*** DATASET Section Begins ***

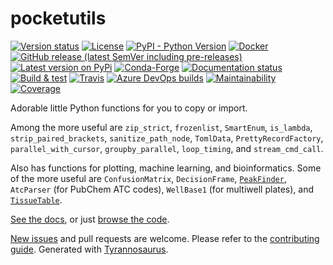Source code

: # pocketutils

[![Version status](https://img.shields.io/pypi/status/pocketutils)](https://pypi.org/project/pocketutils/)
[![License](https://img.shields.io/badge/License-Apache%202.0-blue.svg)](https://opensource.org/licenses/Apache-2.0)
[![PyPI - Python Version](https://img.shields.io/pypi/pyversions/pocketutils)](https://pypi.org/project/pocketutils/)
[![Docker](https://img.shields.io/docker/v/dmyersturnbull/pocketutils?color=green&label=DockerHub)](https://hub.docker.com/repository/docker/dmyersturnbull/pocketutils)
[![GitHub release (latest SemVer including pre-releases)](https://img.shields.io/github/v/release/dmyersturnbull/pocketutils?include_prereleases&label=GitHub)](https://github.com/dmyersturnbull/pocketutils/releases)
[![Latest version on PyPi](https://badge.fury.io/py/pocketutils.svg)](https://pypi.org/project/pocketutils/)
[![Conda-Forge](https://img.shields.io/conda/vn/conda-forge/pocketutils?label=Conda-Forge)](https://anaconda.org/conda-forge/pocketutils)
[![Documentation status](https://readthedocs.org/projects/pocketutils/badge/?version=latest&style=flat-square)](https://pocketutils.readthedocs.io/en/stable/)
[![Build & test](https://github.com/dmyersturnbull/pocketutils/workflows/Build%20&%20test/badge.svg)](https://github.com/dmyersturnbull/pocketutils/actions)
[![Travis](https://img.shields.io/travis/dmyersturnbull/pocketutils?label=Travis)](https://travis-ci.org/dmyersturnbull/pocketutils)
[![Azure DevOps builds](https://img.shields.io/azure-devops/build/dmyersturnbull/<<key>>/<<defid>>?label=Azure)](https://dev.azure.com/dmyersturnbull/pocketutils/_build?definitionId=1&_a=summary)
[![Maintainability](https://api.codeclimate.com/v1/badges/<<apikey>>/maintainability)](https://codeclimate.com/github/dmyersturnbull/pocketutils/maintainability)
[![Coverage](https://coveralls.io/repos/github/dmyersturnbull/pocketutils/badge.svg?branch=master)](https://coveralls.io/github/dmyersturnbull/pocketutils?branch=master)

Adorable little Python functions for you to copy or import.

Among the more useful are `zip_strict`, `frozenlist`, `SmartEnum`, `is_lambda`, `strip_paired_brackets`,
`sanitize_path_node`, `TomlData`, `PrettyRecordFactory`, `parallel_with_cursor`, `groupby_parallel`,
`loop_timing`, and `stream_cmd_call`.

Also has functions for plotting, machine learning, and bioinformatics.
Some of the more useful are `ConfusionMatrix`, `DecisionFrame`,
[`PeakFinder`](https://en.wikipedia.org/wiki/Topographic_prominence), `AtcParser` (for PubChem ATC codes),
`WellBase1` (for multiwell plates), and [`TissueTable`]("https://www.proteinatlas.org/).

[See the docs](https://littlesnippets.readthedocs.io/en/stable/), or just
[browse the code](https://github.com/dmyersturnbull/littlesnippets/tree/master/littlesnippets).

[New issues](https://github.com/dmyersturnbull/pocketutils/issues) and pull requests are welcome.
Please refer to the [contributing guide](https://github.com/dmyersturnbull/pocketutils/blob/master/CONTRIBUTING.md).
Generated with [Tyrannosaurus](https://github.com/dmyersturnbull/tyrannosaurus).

*** DATASET Section Ends ***
*** DATASET Section Begins ***

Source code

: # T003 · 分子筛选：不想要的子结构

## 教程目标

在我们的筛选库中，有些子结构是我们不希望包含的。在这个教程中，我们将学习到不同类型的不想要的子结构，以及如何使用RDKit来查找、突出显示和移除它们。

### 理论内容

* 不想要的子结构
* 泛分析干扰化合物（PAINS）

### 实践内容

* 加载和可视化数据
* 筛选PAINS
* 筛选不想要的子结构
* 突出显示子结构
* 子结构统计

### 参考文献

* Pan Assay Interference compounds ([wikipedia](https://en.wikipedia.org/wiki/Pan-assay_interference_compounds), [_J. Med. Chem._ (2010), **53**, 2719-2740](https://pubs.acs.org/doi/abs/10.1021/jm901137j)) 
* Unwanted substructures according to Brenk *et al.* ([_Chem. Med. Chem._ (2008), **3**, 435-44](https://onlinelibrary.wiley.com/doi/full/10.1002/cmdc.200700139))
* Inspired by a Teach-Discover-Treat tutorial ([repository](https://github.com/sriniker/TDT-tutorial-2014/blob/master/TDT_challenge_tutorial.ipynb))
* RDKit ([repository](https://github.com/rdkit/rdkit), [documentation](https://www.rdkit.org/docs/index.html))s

*** DATASET Section Ends ***
*** DATASET Section Begins ***

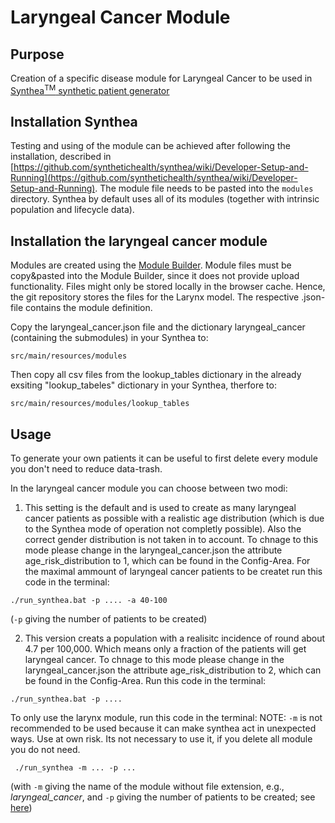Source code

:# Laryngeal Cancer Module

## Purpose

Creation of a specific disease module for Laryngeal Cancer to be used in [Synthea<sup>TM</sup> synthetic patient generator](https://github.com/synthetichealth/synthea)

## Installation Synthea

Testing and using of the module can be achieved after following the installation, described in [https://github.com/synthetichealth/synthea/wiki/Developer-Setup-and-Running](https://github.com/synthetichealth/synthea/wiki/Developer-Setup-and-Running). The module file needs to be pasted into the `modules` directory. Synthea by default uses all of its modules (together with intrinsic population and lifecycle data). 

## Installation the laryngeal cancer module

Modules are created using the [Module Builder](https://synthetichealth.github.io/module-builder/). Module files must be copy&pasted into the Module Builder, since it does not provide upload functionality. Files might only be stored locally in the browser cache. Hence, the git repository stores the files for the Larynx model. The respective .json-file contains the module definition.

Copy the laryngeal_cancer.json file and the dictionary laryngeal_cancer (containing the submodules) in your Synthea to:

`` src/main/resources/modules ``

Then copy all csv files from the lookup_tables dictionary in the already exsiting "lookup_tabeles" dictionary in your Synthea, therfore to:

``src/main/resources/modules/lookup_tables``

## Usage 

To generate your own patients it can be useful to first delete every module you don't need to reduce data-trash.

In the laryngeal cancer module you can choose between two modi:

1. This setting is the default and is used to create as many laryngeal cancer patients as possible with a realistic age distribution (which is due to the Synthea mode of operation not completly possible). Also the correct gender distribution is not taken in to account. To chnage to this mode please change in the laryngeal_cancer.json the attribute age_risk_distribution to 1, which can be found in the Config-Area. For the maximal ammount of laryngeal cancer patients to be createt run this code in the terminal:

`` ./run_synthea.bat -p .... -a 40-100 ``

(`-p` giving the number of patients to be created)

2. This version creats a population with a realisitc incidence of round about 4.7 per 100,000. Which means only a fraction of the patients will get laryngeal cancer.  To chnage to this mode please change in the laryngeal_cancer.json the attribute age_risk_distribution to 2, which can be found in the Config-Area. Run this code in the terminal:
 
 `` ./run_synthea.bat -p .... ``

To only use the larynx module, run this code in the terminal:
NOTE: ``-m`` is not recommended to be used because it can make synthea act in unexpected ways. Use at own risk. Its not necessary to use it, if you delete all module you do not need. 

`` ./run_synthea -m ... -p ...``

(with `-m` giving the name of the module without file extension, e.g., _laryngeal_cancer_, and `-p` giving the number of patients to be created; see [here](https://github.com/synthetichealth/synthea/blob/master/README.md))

*** DATASET Section Ends ***

THE TASK: Return only the number of lines above that include "giving".

YOUR RESPONSE: 2